Tout d'abord, constatant que les agents des douanes n'ont pas, en l'état du droit, la possibilité de prendre connaissance - et a fortiori de saisir - les pièces et documents informatiques se trouvant sur un support informatique ni lors des retenues douanières, pour les supports physiques dont la personne retenue est en possession (téléphones portables, ordinateurs...), ni, s'agissant des contenus informatiques hébergés à distance, lors des visites domiciliaires, le projet de loi prévoit :

- de permettre aux agents des douanes de prendre connaissance des objets et du contenu des documents, quel qu'en soit le support, qui se trouvent en la possession de la personne retenue, puis de les saisir s'ils se rapportent au flagrant délit ayant motivé le placement en retenue douanière (article 9), ce qui faciliterait tant la confirmation de l'implication de la personne retenue que l'identification d'éventuels co-auteurs ou commanditaires. Le texte vise, en outre, à permettre aux agents des douanes, et notamment à la DNRED, de faire une copie des supports informatiques physiques pour en exploiter le contenu à l'issue de la retenue, sur autorisation du procureur de la République et y compris si la personne concernée a été remise en liberté en l'absence de poursuites à son encontre ;

- d'autoriser, lors des visites domiciliaires douanières et fiscales, un « gel » des données informatiques accessibles depuis les lieux visités mais stockées sur des systèmes informatiques distants, par exemple sur un cloud ou sur certains serveurs de stockage en réseau (dits « NAS »), afin d'éviter leur altération, voire leur effacement par des complices ou des co-auteurs (article 10). Cette mesure pourrait, en particulier, empêcher une intervention extérieure sur les crypto-actifs détenus par les auteurs d' infractions. Les agents pourraient accéder « ultérieurement » au contenu gelé, dans des conditions analogues à celles prévues en cas de perquisition.

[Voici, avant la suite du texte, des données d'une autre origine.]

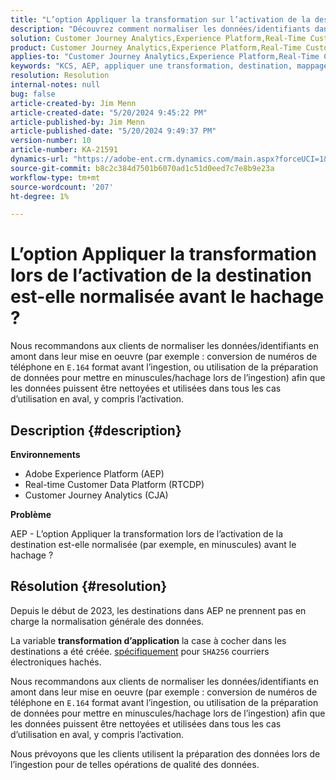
 ```yaml
---
title: "L’option Appliquer la transformation sur l’activation de la destination est-elle normalisée avant le hachage ?"
description: "Découvrez comment normaliser les données/identifiants dans les destinations de Adobe Experience Platform."
solution: Customer Journey Analytics,Experience Platform,Real-Time Customer Data Platform
product: Customer Journey Analytics,Experience Platform,Real-Time Customer Data Platform
applies-to: "Customer Journey Analytics,Experience Platform,Real-Time Customer Data Platform"
keywords: "KCS, AEP, appliquer une transformation, destination, mappage, activation, RT-CDP, Customer Journey Analytics, normalisation, Adobe Experience Platform, FAQ"
resolution: Resolution
internal-notes: null
bug: false
article-created-by: Jim Menn
article-created-date: "5/20/2024 9:45:22 PM"
article-published-by: Jim Menn
article-published-date: "5/20/2024 9:49:37 PM"
version-number: 10
article-number: KA-21591
dynamics-url: "https://adobe-ent.crm.dynamics.com/main.aspx?forceUCI=1&pagetype=entityrecord&etn=knowledgearticle&id=5c660a3c-f216-ef11-9f8a-6045bd006268"
source-git-commit: b8c2c384d7501b6070ad1c51d0eed7c7e8b9e23a
workflow-type: tm+mt
source-wordcount: '207'
ht-degree: 1%

---
```


# L’option Appliquer la transformation lors de l’activation de la destination est-elle normalisée avant le hachage ?


Nous recommandons aux clients de normaliser les données/identifiants en amont dans leur mise en oeuvre (par exemple : conversion de numéros de téléphone en `E.164` format avant l’ingestion, ou utilisation de la préparation de données pour mettre en minuscules/hachage lors de l’ingestion) afin que les données puissent être nettoyées et utilisées dans tous les cas d’utilisation en aval, y compris l’activation.

## Description {#description}


<b>Environnements</b>

- Adobe Experience Platform (AEP)
- Real-time Customer Data Platform (RTCDP)
- Customer Journey Analytics (CJA)




<b>Problème</b>

AEP - L’option Appliquer la transformation lors de l’activation de la destination est-elle normalisée (par exemple, en minuscules) avant le hachage ?


## Résolution {#resolution}


Depuis le début de 2023, les destinations dans AEP ne prennent pas en charge la normalisation générale des données.

La variable <b>transformation d’application</b> la case à cocher dans les destinations a été créée. <u>spécifiquement</u> pour `SHA256` courriers électroniques hachés.

Nous recommandons aux clients de normaliser les données/identifiants en amont dans leur mise en oeuvre (par exemple : conversion de numéros de téléphone en `E.164` format avant l’ingestion, ou utilisation de la préparation de données pour mettre en minuscules/hachage lors de l’ingestion) afin que les données puissent être nettoyées et utilisées dans tous les cas d’utilisation en aval, y compris l’activation.

Nous prévoyons que les clients utilisent la préparation des données lors de l’ingestion pour de telles opérations de qualité des données.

Outre ces évolutions, l'article 10 substitue à l'accompagnement par un officier de police judiciaire en cas de visite domiciliaire un accompagnement par un agent des douanes habilité en application de l'article 28-1 du code de procédure pénale. En effet, le code des douanes exige à ce jour la participation d'un officier de police judiciaire (OPJ) aux visites domiciliaires et confie à celui-ci une compétence exclusive pour la réalisation de certains actes de procédure (réquisition de témoins en cas d'absence de l'occupant des lieux ; signature des procès-verbaux, auxquels sont annexés un inventaire des objets saisis ; ouverture des portes par un tiers en cas de refus de l'occupant ou d'impossibilité d'accès...). L'officier de police judiciaire est, fréquemment, le seul intervenant à la procédure qui soit extérieur à l'administration des douanes, aucune information ou autorisation de l'autorité judiciaire n'étant requise lorsque la visite fait suite à un flagrant délit.

L'administration douanière indique que l'accompagnement par un OPJ pose des difficultés en pratique au vu du caractère peu prévisible des visites domiciliaires, qu'il n'est souvent pas possible de planifier en amont, et qu'une telle évolution est rendue nécessaire en vue de la suppression, programmée en 2025 ou 2026, du service de police nationale détaché (SNPD), spécialement dédié à cette mission. Elle estime, en outre, que cette réforme nécessiterait un abondement en effectifs d'agents habilités (évalué à 26 postes), ceux-ci devant pour des raisons fonctionnelles être distingués de leurs homologues exerçant des fonctions d'enquête et rattachés au SEJF.

Le projet de loi vise également à renforcer la lutte contre la criminalité en ligne. En effet, bien que la vente en ligne de marchandises prohibées à l'importation soit une réalité courante, aucun dispositif de lutte contre les contenus illicites en ligne n'est prévu à ce jour par le code des douanes.

Pour combler cette lacune, l'article 12 comporte un dispositif librement inspiré de l'article L. 521-3-1 du code de la consommation précité et créant un système relativement complexe dans lequel certains agents des douanes pourraient, lorsqu'ils constatent qu'une infraction douanière grave est commise en ayant recours à un moyen de communication électronique, inviter les responsables de services en ligne concernés à retirer ou à rendre inaccessibles les contenus litigieux.

En cas d'échec de ce dispositif, les agents des douanes concernés pourraient soit demander aux opérateurs compétents de faire cesser le référencement du contenu, voire à supprimer le nom de domaine, soit demander au tribunal judiciaire de procéder à la suppression des noms de domaine.